Start of The input
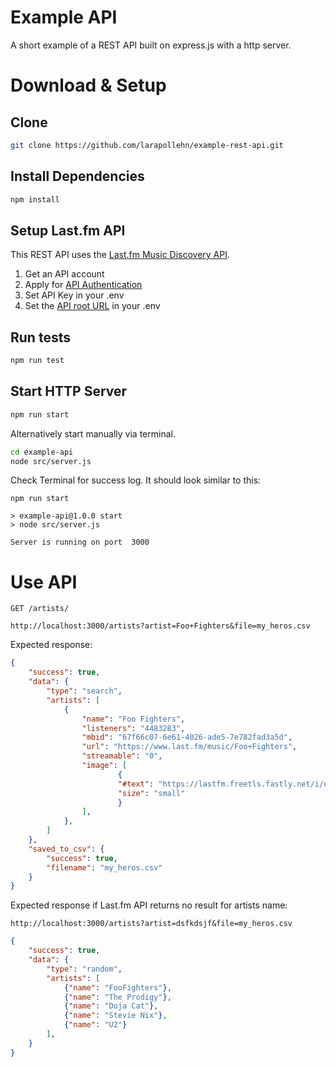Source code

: # Example API
A short example of a REST API built on express.js with a http server.

# Download & Setup

## Clone
```bash 
git clone https://github.com/larapollehn/example-rest-api.git
```

## Install Dependencies
```bash 
npm install
```

## Setup Last.fm API

This REST API uses the [Last.fm Music Discovery API](https://www.last.fm/api). 

1. Get an API account
2. Apply for [API Authentication](https://www.last.fm/api/authentication)
3. Set API Key in your .env
4. Set the [API root URL](https://www.last.fm/api/intro) in your .env 

## Run tests
```bash 
npm run test
```

## Start HTTP Server

```bash 
npm run start
```

Alternatively start manually via terminal.
```bash
cd example-api
node src/server.js
```

Check Terminal for success log. It should look similar to this:
```text
npm run start

> example-api@1.0.0 start
> node src/server.js

Server is running on port  3000

```

# Use API

`GET /artists/`

```text
http://localhost:3000/artists?artist=Foo+Fighters&file=my_heros.csv
```

Expected response:

```json
{
    "success": true,
    "data": {
        "type": "search",
        "artists": [
            {
                "name": "Foo Fighters",
                "listeners": "4483283",
                "mbid": "67f66c07-6e61-4026-ade5-7e782fad3a5d",
                "url": "https://www.last.fm/music/Foo+Fighters",
                "streamable": "0",
                "image": [
                        {
                        "#text": "https://lastfm.freetls.fastly.net/i/u/34s/2a96cbd8b46e442fc41c2b86b821562f.png",
                        "size": "small"
                        }
                ],
            },
        ]
    },
    "saved_to_csv": {
        "success": true,
        "filename": "my_heros.csv"
    }
}
```

Expected response if Last.fm API returns no result for artists name:

```text
http://localhost:3000/artists?artist=dsfkdsjf&file=my_heros.csv
```

```json
{
    "success": true,
    "data": {
        "type": "random",
        "artists": [
            {"name": "FooFighters"},
            {"name": "The Prodigy"},
            {"name": "Doja Cat"},
            {"name": "Stevie Nix"},
            {"name": "U2"}
        ],
    }
}

```
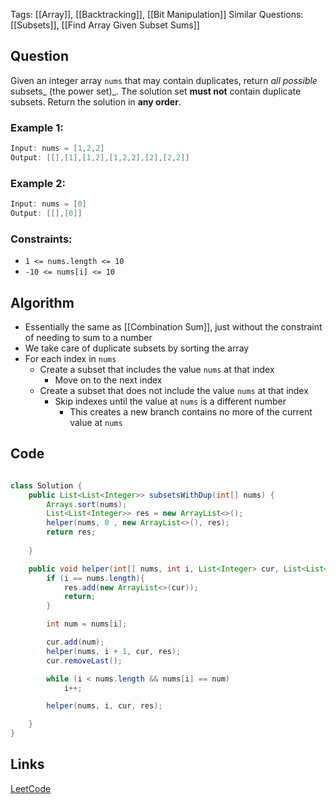 Tags: [[Array]], [[Backtracking]], [[Bit Manipulation]]
Similar Questions: [[Subsets]], [[Find Array Given Subset Sums]]
## Question

Given an integer array `nums` that may contain duplicates, return _all possible_ subsets_ (the power set)_.
The solution set **must not** contain duplicate subsets. Return the solution in **any order**.


### Example 1:

```java
Input: nums = [1,2,2]
Output: [[],[1],[1,2],[1,2,2],[2],[2,2]]
```

### Example 2:

```java
Input: nums = [0]
Output: [[],[0]]
```



### Constraints:

- `1 <= nums.length <= 10`
- `-10 <= nums[i] <= 10`

## Algorithm
- Essentially the same as  [[Combination Sum]], just without the constraint of needing to sum to a number 
- We take care of duplicate subsets by sorting the array 
- For each index in `nums`
	- Create a subset that includes the value `nums` at that index 
		- Move on to the next index
	- Create a subset that does not include the value `nums` at that index 
		- Skip indexes until the value at `nums` is a different number 
			- This creates a new branch contains no more of the current value at `nums`


## Code

```java 

class Solution {
    public List<List<Integer>> subsetsWithDup(int[] nums) {
        Arrays.sort(nums);
        List<List<Integer>> res = new ArrayList<>();
        helper(nums, 0 , new ArrayList<>(), res);
        return res;
        
    }

    public void helper(int[] nums, int i, List<Integer> cur, List<List<Integer>> res){
        if (i == nums.length){
            res.add(new ArrayList<>(cur));
            return;
        }

        int num = nums[i];

        cur.add(num);
        helper(nums, i + 1, cur, res);
        cur.removeLast();

        while (i < nums.length && nums[i] == num)
            i++;

        helper(nums, i, cur, res);

    }
}
```

## Links
[LeetCode](https://leetcode.com/problems/subsets-ii/)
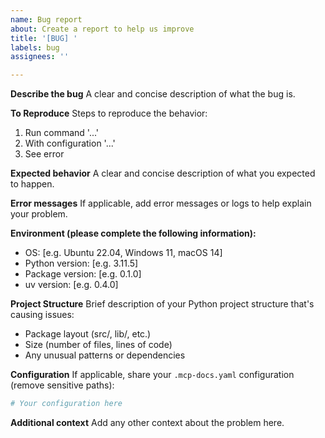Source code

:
 ```yaml
---
name: Bug report
about: Create a report to help us improve
title: '[BUG] '
labels: bug
assignees: ''

---
```


**Describe the bug**
A clear and concise description of what the bug is.

**To Reproduce**
Steps to reproduce the behavior:
1. Run command '...'
2. With configuration '...'
3. See error

**Expected behavior**
A clear and concise description of what you expected to happen.

**Error messages**
If applicable, add error messages or logs to help explain your problem.

**Environment (please complete the following information):**
 - OS: [e.g. Ubuntu 22.04, Windows 11, macOS 14]
 - Python version: [e.g. 3.11.5]
 - Package version: [e.g. 0.1.0]
 - uv version: [e.g. 0.4.0]

**Project Structure**
Brief description of your Python project structure that's causing issues:
- Package layout (src/, lib/, etc.)
- Size (number of files, lines of code)
- Any unusual patterns or dependencies

**Configuration**
If applicable, share your `.mcp-docs.yaml` configuration (remove sensitive paths):

```yaml
# Your configuration here
```

**Additional context**
Add any other context about the problem here.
End of The input
- Your objective -
The answer must be all the lines above that hold the word "https".

- Task output -
git clone https://github.com/larapollehn/example-rest-api.git
This REST API uses the [Last.fm Music Discovery API](https://www.last.fm/api). 
2. Apply for [API Authentication](https://www.last.fm/api/authentication)
4. Set the [API root URL](https://www.last.fm/api/intro) in your .env 
                "url": "https://www.last.fm/music/Foo+Fighters",
                        "#text": "https://lastfm.freetls.fastly.net/i/u/34s/2a96cbd8b46e442fc41c2b86b821562f.png",
[LeetCode](https://leetcode.com/problems/subsets-ii/)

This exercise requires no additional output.